The Environmental Protection Agency said Friday it is in the process of how it will be prioritizing and evaluating chemicals — ones that had been grandfathered under earlier laws but had failed to require companies to provide data on the chemicals they produced. The final processes are to be in place before June 22, 2017, all to comply with the Toxic Substances Control Act.
“After 40 years we can finally address chemicals currently in the marketplace,” said Jim Jones, EPA’s Assistant Administrator for the Office of Chemical Safety and Pollution Prevention, in a statement. “Today’s action will set into motion a process to quickly evaluate chemicals and meet deadlines required under, and essential to, implementing the new law.”
To achieve that, EPA is proposing an inventory rule, a prioritization rule and a risk evaluation rule. Briefly, the former will require manufacturers, including importers, to notify EPA and the public on the number of chemicals still being produced.

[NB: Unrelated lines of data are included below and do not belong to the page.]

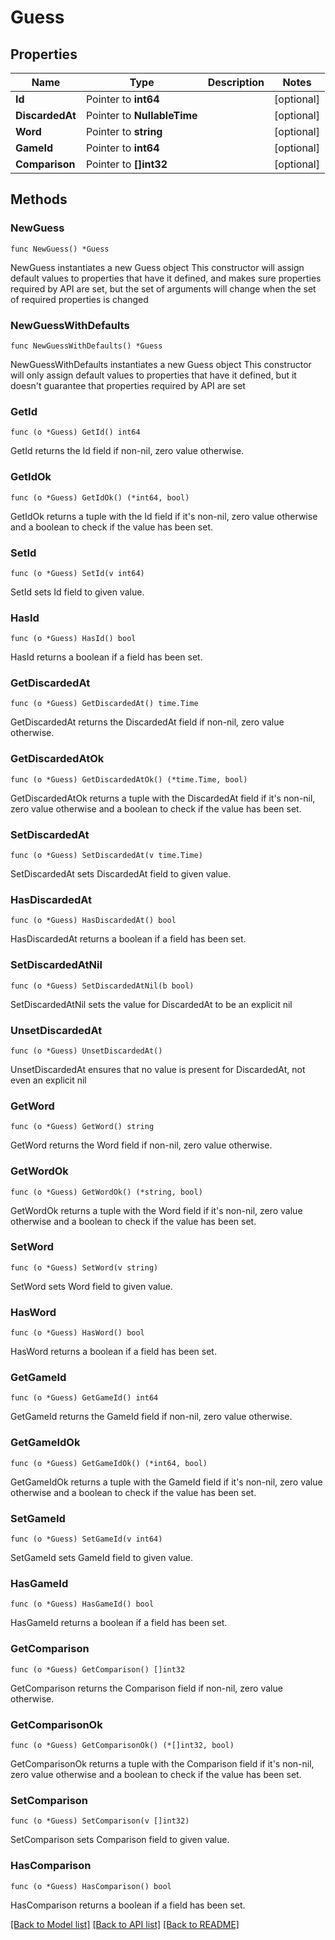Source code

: # Guess

## Properties

Name | Type | Description | Notes
------------ | ------------- | ------------- | -------------
**Id** | Pointer to **int64** |  | [optional] 
**DiscardedAt** | Pointer to **NullableTime** |  | [optional] 
**Word** | Pointer to **string** |  | [optional] 
**GameId** | Pointer to **int64** |  | [optional] 
**Comparison** | Pointer to **[]int32** |  | [optional] 

## Methods

### NewGuess

`func NewGuess() *Guess`

NewGuess instantiates a new Guess object
This constructor will assign default values to properties that have it defined,
and makes sure properties required by API are set, but the set of arguments
will change when the set of required properties is changed

### NewGuessWithDefaults

`func NewGuessWithDefaults() *Guess`

NewGuessWithDefaults instantiates a new Guess object
This constructor will only assign default values to properties that have it defined,
but it doesn't guarantee that properties required by API are set

### GetId

`func (o *Guess) GetId() int64`

GetId returns the Id field if non-nil, zero value otherwise.

### GetIdOk

`func (o *Guess) GetIdOk() (*int64, bool)`

GetIdOk returns a tuple with the Id field if it's non-nil, zero value otherwise
and a boolean to check if the value has been set.

### SetId

`func (o *Guess) SetId(v int64)`

SetId sets Id field to given value.

### HasId

`func (o *Guess) HasId() bool`

HasId returns a boolean if a field has been set.

### GetDiscardedAt

`func (o *Guess) GetDiscardedAt() time.Time`

GetDiscardedAt returns the DiscardedAt field if non-nil, zero value otherwise.

### GetDiscardedAtOk

`func (o *Guess) GetDiscardedAtOk() (*time.Time, bool)`

GetDiscardedAtOk returns a tuple with the DiscardedAt field if it's non-nil, zero value otherwise
and a boolean to check if the value has been set.

### SetDiscardedAt

`func (o *Guess) SetDiscardedAt(v time.Time)`

SetDiscardedAt sets DiscardedAt field to given value.

### HasDiscardedAt

`func (o *Guess) HasDiscardedAt() bool`

HasDiscardedAt returns a boolean if a field has been set.

### SetDiscardedAtNil

`func (o *Guess) SetDiscardedAtNil(b bool)`

 SetDiscardedAtNil sets the value for DiscardedAt to be an explicit nil

### UnsetDiscardedAt
`func (o *Guess) UnsetDiscardedAt()`

UnsetDiscardedAt ensures that no value is present for DiscardedAt, not even an explicit nil
### GetWord

`func (o *Guess) GetWord() string`

GetWord returns the Word field if non-nil, zero value otherwise.

### GetWordOk

`func (o *Guess) GetWordOk() (*string, bool)`

GetWordOk returns a tuple with the Word field if it's non-nil, zero value otherwise
and a boolean to check if the value has been set.

### SetWord

`func (o *Guess) SetWord(v string)`

SetWord sets Word field to given value.

### HasWord

`func (o *Guess) HasWord() bool`

HasWord returns a boolean if a field has been set.

### GetGameId

`func (o *Guess) GetGameId() int64`

GetGameId returns the GameId field if non-nil, zero value otherwise.

### GetGameIdOk

`func (o *Guess) GetGameIdOk() (*int64, bool)`

GetGameIdOk returns a tuple with the GameId field if it's non-nil, zero value otherwise
and a boolean to check if the value has been set.

### SetGameId

`func (o *Guess) SetGameId(v int64)`

SetGameId sets GameId field to given value.

### HasGameId

`func (o *Guess) HasGameId() bool`

HasGameId returns a boolean if a field has been set.

### GetComparison

`func (o *Guess) GetComparison() []int32`

GetComparison returns the Comparison field if non-nil, zero value otherwise.

### GetComparisonOk

`func (o *Guess) GetComparisonOk() (*[]int32, bool)`

GetComparisonOk returns a tuple with the Comparison field if it's non-nil, zero value otherwise
and a boolean to check if the value has been set.

### SetComparison

`func (o *Guess) SetComparison(v []int32)`

SetComparison sets Comparison field to given value.

### HasComparison

`func (o *Guess) HasComparison() bool`

HasComparison returns a boolean if a field has been set.


[[Back to Model list]](../README.md#documentation-for-models) [[Back to API list]](../README.md#documentation-for-api-endpoints) [[Back to README]](../README.md)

EPA will then have to prioritize the chemicals for evaluation using a risk-based screening process before deciding which ones carry a high or low priority. If it is a high risk, it must undergo evaluation. And, the risk evaluation rule will identify the steps it is taking to review chemicals, including the publishing the scope of how each one has been evaluated.
It’s a big task with greater than 85,000 chemicals on EPA’s inventory. If it identifies an unreasonable risk, it must eliminate that hazard. The agency is accepting comments for the next 60 days.
On Thursday, the agency said its that toxic chemicals released into the air fell by 56% from 2005-2015 at industrial facilities submitting data to the Toxic Substance Control Act.
The report shows an 8% decrease from 2014 to 2015 at facilities reporting to the program contributed to this ten-year decline, it said. Hydrochloric acid, sulfuric acid, toluene and mercury were among chemicals with significantly lower air releases at TRI-covered facilities.